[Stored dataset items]
::::::::

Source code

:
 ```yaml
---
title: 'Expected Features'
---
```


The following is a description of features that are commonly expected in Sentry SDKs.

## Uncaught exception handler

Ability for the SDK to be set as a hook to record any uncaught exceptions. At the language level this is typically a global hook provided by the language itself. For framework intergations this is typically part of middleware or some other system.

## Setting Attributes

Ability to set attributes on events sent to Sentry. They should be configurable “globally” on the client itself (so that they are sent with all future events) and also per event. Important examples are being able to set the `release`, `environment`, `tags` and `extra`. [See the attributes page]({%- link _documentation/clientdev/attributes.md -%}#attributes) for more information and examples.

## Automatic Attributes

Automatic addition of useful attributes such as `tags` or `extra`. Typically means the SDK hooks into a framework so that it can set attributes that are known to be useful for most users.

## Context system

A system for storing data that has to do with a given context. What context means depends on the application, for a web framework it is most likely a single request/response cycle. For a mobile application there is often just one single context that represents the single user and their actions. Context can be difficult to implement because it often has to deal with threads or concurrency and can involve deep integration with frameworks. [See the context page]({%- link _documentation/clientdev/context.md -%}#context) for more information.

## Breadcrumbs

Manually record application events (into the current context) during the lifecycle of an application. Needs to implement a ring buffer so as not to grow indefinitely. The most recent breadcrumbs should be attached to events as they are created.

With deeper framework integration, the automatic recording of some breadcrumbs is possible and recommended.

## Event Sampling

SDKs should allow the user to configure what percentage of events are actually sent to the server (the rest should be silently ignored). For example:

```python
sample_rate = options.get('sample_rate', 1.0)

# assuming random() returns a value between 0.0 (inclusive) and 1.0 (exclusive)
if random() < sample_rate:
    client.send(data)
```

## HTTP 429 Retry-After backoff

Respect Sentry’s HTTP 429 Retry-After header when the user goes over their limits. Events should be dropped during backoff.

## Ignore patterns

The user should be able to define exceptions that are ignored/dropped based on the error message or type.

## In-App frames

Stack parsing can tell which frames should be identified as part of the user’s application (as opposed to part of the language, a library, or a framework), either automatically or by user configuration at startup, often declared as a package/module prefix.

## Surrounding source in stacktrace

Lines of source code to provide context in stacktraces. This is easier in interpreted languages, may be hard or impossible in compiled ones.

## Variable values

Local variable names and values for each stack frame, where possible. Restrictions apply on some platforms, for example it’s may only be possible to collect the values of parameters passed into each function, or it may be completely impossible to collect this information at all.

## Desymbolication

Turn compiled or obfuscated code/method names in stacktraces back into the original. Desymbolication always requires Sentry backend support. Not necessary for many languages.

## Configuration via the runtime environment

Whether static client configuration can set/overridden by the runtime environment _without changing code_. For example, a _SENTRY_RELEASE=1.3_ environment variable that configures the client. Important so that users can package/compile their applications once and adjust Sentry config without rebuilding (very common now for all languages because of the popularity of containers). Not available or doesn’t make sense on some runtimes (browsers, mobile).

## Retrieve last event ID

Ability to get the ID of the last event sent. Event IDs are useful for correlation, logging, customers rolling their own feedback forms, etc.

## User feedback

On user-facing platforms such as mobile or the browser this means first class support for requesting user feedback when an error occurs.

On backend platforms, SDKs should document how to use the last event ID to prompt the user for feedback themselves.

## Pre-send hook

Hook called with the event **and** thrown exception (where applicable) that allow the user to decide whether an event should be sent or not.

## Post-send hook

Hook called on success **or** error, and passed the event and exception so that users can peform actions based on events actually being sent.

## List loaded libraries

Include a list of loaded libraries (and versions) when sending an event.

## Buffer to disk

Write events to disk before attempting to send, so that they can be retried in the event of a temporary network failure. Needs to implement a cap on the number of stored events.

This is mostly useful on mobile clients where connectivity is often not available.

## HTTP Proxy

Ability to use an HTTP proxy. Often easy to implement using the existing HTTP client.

::::::::

:: ACTIVITY ::
Transcribe only what runs from the line with "## HTTP Proxy" to the last line above, keeping every line exactly as written.

:: ANSWER BELOW ::
## HTTP Proxy

Ability to use an HTTP proxy. Often easy to implement using the existing HTTP client.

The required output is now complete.